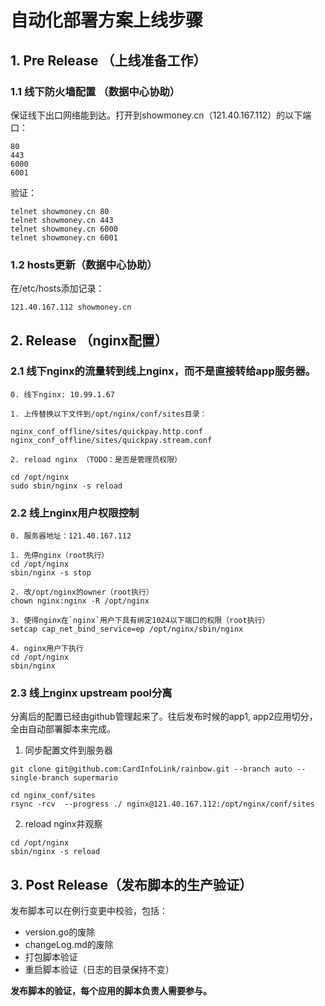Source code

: # 自动化部署方案上线步骤

## 1. Pre Release （上线准备工作）
### 1.1 线下防火墙配置 （数据中心协助）
保证线下出口网络能到达。打开到showmoney.cn（121.40.167.112）的以下端口：
```
80
443
6000
6001
```

验证：

```
telnet showmoney.cn 80
telnet showmoney.cn 443
telnet showmoney.cn 6000
telnet showmoney.cn 6001
```

###  1.2 hosts更新（数据中心协助）
在/etc/hosts添加记录：

```
121.40.167.112 showmoney.cn

```

## 2. Release （nginx配置）

### 2.1 线下nginx的流量转到线上nginx，而不是直接转给app服务器。

```
0. 线下nginx: 10.99.1.67

1. 上传替换以下文件到/opt/nginx/conf/sites目录：

nginx_conf_offline/sites/quickpay.http.conf
nginx_conf_offline/sites/quickpay.stream.conf

2. reload nginx （TODO：是否是管理员权限）

cd /opt/nginx
sudo sbin/nginx -s reload

```

### 2.2 线上nginx用户权限控制

```
0. 服务器地址：121.40.167.112

1. 先停nginx（root执行）
cd /opt/nginx
sbin/nginx -s stop

2. 改/opt/nginx的owner（root执行）
chown nginx:nginx -R /opt/nginx

3. 使得nginx在`nginx`用户下具有绑定1024以下端口的权限（root执行）
setcap cap_net_bind_service=ep /opt/nginx/sbin/nginx

4. nginx用户下执行
cd /opt/nginx
sbin/nginx

```

### 2.3 线上nginx upstream pool分离
分离后的配置已经由github管理起来了。往后发布时候的app1, app2应用切分，全由自动部署脚本来完成。

1. 同步配置文件到服务器

```
git clone git@github.com:CardInfoLink/rainbow.git --branch auto --single-branch supermario

cd nginx_conf/sites
rsync -rcv  --progress ./ nginx@121.40.167.112:/opt/nginx/conf/sites

```
2. reload nginx并观察

```
cd /opt/nginx
sbin/nginx -s reload

```

## 3. Post Release（发布脚本的生产验证）
发布脚本可以在例行变更中校验，包括：

* version.go的废除
* changeLog.md的废除
* 打包脚本验证
* 重启脚本验证（日志的目录保持不变）


**发布脚本的验证，每个应用的脚本负责人需要参与。**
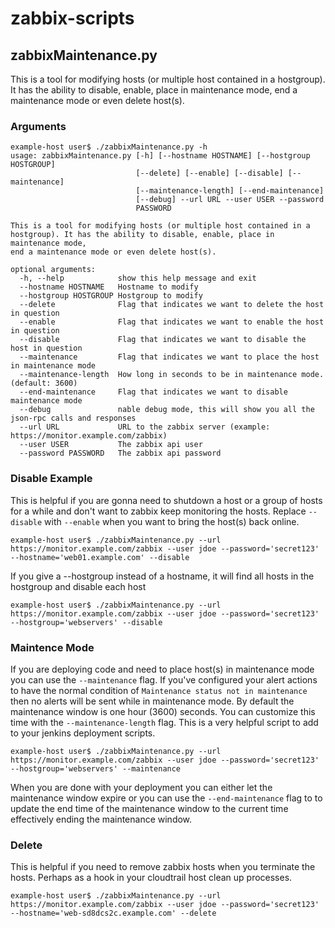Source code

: # zabbix-scripts

## zabbixMaintenance.py
This is a tool for modifying hosts (or multiple host contained in a hostgroup).  It has the ability to disable, enable, place in maintenance mode, end a maintenance mode or even delete host(s).


### Arguments

```
example-host user$ ./zabbixMaintenance.py -h
usage: zabbixMaintenance.py [-h] [--hostname HOSTNAME] [--hostgroup HOSTGROUP]
                            [--delete] [--enable] [--disable] [--maintenance]
                            [--maintenance-length] [--end-maintenance]
                            [--debug] --url URL --user USER --password
                            PASSWORD

This is a tool for modifying hosts (or multiple host contained in a
hostgroup). It has the ability to disable, enable, place in maintenance mode,
end a maintenance mode or even delete host(s).

optional arguments:
  -h, --help            show this help message and exit
  --hostname HOSTNAME   Hostname to modify
  --hostgroup HOSTGROUP Hostgroup to modify
  --delete              Flag that indicates we want to delete the host in question
  --enable              Flag that indicates we want to enable the host in question
  --disable             Flag that indicates we want to disable the host in question
  --maintenance         Flag that indicates we want to place the host in maintenance mode
  --maintenance-length  How long in seconds to be in maintenance mode. (default: 3600)
  --end-maintenance     Flag that indicates we want to disable maintenance mode
  --debug               nable debug mode, this will show you all the json-rpc calls and responses
  --url URL             URL to the zabbix server (example: https://monitor.example.com/zabbix)
  --user USER           The zabbix api user
  --password PASSWORD   The zabbix api password
```

### Disable Example
This is helpful if you are gonna need to shutdown a host or a group of hosts for a while and don't want to zabbix keep monitoring the hosts.  Replace ```--disable``` with ```--enable``` when you want to bring the host(s) back online.

```
example-host user$ ./zabbixMaintenance.py --url https://monitor.example.com/zabbix --user jdoe --password='secret123' --hostname='web01.example.com' --disable
```

If you give a --hostgroup instead of a hostname, it will find all hosts in the hostgroup and disable each host

```
example-host user$ ./zabbixMaintenance.py --url https://monitor.example.com/zabbix --user jdoe --password='secret123' --hostgroup='webservers' --disable
```

### Maintence Mode
If you are deploying code and need to place host(s) in maintenance mode you can use the ```--maintenance``` flag.  If you've configured your alert actions to have the normal condition of ```Maintenance status not in maintenance``` then no alerts will be sent while in maintenance mode.  By default the maintenance window is one hour (3600) seconds.  You can customize this time with the ```--maintenance-length``` flag.  This is a very helpful script to add to your jenkins deployment scripts.


```
example-host user$ ./zabbixMaintenance.py --url https://monitor.example.com/zabbix --user jdoe --password='secret123' --hostgroup='webservers' --maintenance
```

When you are done with your deployment you can either let the maintenance window expire or you can use the ```--end-maintenance``` flag to to update the end time of the maintenance window to the current time effectively ending the maintenance window.

### Delete
This is helpful if you need to remove zabbix hosts when you terminate the hosts.  Perhaps as a hook in your cloudtrail host clean up processes.


```
example-host user$ ./zabbixMaintenance.py --url https://monitor.example.com/zabbix --user jdoe --password='secret123' --hostname='web-sd8dcs2c.example.com' --delete
```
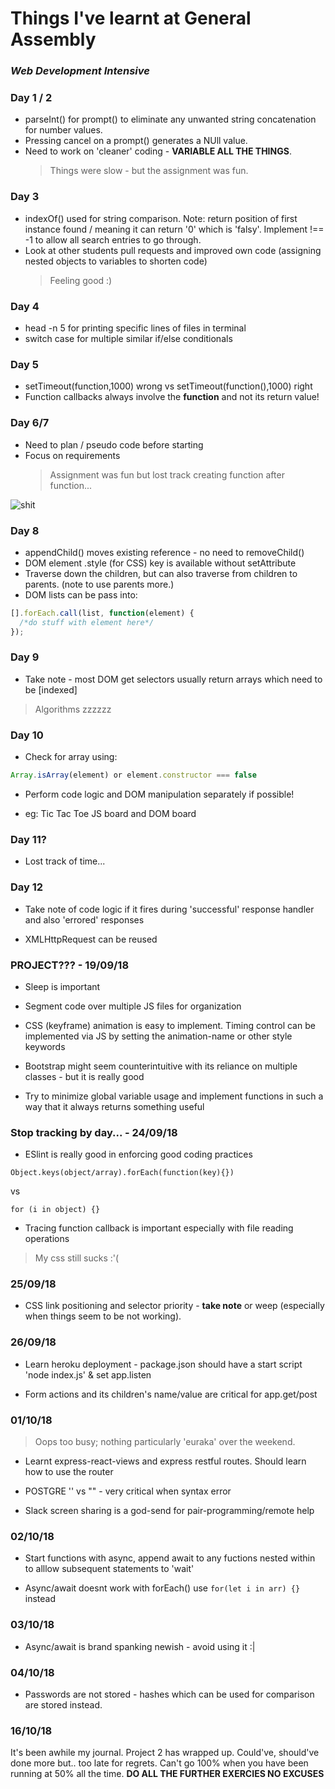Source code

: # Things I've learnt at General Assembly

### _Web Development Intensive_

### Day 1 / 2

- parseInt() for prompt() to eliminate any unwanted string concatenation for number values.
- Pressing cancel on a prompt() generates a NUll value.
- Need to work on 'cleaner' coding - **VARIABLE ALL THE THINGS**.
  > Things were slow - but the assignment was fun.

### Day 3

- indexOf() used for string comparison. Note: return position of first instance found / meaning it can return '0' which is 'falsy'. Implement !== -1 to allow all search entries to go through.
- Look at other students pull requests and improved own code (assigning nested objects to variables to shorten code)
  > Feeling good :)

### Day 4

- head -n 5 for printing specific lines of files in terminal
- switch case for multiple similar if/else conditionals

### Day 5

- setTimeout(function,1000) wrong vs setTimeout(function(),1000) right
- Function callbacks always involve the **function** and not its return value!

### Day 6/7

- Need to plan / pseudo code before starting
- Focus on requirements
  > Assignment was fun but lost track creating function after function...

![shit](https://media.giphy.com/media/26tnnpcYVRNJGlHy0/giphy.gif)

### Day 8

- appendChild() moves existing reference - no need to removeChild()
- DOM element .style (for CSS) key is available without setAttribute
- Traverse down the children, but can also traverse from children to parents. (note to use parents more.)
- DOM lists can be pass into:

```javascript
[].forEach.call(list, function(element) {
  /*do stuff with element here*/
});
```

### Day 9

- Take note - most DOM get selectors usually return arrays which need to be [indexed]

> Algorithms zzzzzz

### Day 10

- Check for array using:

```javascript
Array.isArray(element) or element.constructor === false
```

- Perform code logic and DOM manipulation separately if possible!

- eg: Tic Tac Toe JS board and DOM board

### Day 11?

- Lost track of time...

### Day 12

- Take note of code logic if it fires during 'successful' response handler and also 'errored' responses

- XMLHttpRequest can be reused

### PROJECT??? - 19/09/18

- Sleep is important

- Segment code over multiple JS files for organization

- CSS (keyframe) animation is easy to implement. Timing control can be implemented via JS by setting the animation-name or other style keywords

- Bootstrap might seem counterintuitive with its reliance on multiple classes - but it is really good

- Try to minimize global variable usage and implement functions in such a way that it always returns something useful

### Stop tracking by day... - 24/09/18

- ESlint is really good in enforcing good coding practices

```
Object.keys(object/array).forEach(function(key){})
```

vs

```
for (i in object) {}
```

- Tracing function callback is important especially with file reading operations

> My css still sucks :'(

### 25/09/18

- CSS link positioning and selector priority - **take note** or weep (especially when things seem to be not working).

### 26/09/18

- Learn heroku deployment - package.json should have a start script 'node index.js' & set app.listen

- Form actions and its children's name/value are critical for app.get/post

### 01/10/18

> Oops too busy; nothing particularly 'euraka' over the weekend.

- Learnt express-react-views and express restful routes. Should learn how to use the router

- POSTGRE '' vs "" - very critical when syntax error

- Slack screen sharing is a god-send for pair-programming/remote help

### 02/10/18

- Start functions with async, append await to any fuctions nested within to alllow subsequent statements to 'wait'

- Async/await doesnt work with forEach() use ```for(let i in arr) {}``` instead

### 03/10/18

- Async/await is brand spanking newish - avoid using it :|

### 04/10/18

- Passwords are not stored - hashes which can be used for comparison are stored instead.

### 16/10/18

It's been awhile my journal. Project 2 has wrapped up. Could've, should've done more but.. too late for regrets. Can't go 100% when you have been running at 50% all the time. **DO ALL THE FURTHER EXERCIES NO EXCUSES**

..........

Show each line of the material above where "json" occurs.

  --debug               nable debug mode, this will show you all the json-rpc calls and responses
- Learn heroku deployment - package.json should have a start script 'node index.js' & set app.listen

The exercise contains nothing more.